▶ Record extracts:
Start of Block
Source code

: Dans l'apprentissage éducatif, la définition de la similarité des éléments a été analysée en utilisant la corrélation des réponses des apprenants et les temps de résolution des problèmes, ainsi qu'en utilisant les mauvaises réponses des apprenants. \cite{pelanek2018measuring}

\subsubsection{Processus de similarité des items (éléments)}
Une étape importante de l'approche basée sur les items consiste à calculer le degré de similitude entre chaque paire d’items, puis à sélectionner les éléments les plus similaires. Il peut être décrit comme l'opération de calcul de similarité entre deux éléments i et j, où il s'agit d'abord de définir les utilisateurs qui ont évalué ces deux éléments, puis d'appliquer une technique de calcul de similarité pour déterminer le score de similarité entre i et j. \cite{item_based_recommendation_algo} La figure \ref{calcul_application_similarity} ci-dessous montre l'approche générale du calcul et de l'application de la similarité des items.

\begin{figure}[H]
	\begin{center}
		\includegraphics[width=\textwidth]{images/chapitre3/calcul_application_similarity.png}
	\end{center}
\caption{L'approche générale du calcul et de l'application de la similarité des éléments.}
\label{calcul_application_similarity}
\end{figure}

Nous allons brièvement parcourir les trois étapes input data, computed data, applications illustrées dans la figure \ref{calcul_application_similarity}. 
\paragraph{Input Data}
End of Block
Start of Block
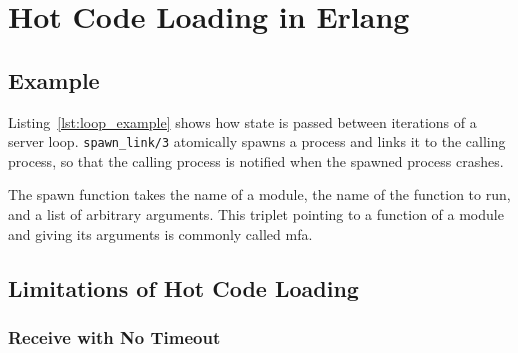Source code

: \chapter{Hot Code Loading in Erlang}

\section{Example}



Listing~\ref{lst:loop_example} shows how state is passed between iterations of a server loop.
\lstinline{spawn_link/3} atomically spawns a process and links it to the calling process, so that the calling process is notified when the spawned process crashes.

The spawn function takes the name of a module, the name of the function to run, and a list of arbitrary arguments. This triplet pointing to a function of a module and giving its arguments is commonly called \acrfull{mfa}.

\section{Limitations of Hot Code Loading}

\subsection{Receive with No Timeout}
End of Block
Start of Block
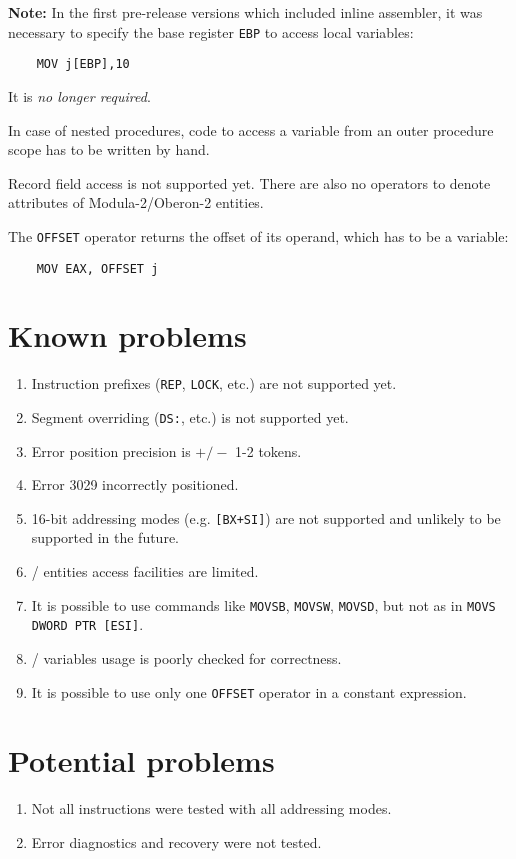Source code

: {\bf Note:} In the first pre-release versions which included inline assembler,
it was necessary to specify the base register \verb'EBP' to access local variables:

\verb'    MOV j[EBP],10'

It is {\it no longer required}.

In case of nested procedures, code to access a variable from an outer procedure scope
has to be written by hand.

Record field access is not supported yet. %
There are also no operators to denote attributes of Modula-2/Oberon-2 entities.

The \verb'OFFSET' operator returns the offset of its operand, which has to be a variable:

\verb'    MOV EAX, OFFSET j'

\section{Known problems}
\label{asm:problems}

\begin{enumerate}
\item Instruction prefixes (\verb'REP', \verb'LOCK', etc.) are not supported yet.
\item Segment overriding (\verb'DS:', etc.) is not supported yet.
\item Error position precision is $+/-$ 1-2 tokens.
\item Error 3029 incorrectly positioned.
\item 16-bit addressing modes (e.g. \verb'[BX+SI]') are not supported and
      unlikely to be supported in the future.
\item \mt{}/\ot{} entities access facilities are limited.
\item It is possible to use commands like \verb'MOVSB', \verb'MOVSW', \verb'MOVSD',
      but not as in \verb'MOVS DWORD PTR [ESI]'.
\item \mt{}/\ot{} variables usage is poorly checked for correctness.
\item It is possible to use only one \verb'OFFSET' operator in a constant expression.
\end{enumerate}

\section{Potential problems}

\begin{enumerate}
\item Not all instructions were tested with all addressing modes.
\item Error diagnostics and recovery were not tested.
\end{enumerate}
End of Block
Above are the records. Copy the lines beginning at the one that has "Record field access is not supported yet. %" and ending with the one that has "facilities are limited.", unchanged.

Record field access is not supported yet. %
There are also no operators to denote attributes of Modula-2/Oberon-2 entities.

The \verb'OFFSET' operator returns the offset of its operand, which has to be a variable:

\verb'    MOV EAX, OFFSET j'

\section{Known problems}
\label{asm:problems}

\begin{enumerate}
\item Instruction prefixes (\verb'REP', \verb'LOCK', etc.) are not supported yet.
\item Segment overriding (\verb'DS:', etc.) is not supported yet.
\item Error position precision is $+/-$ 1-2 tokens.
\item Error 3029 incorrectly positioned.
\item 16-bit addressing modes (e.g. \verb'[BX+SI]') are not supported and
      unlikely to be supported in the future.
\item \mt{}/\ot{} entities access facilities are limited.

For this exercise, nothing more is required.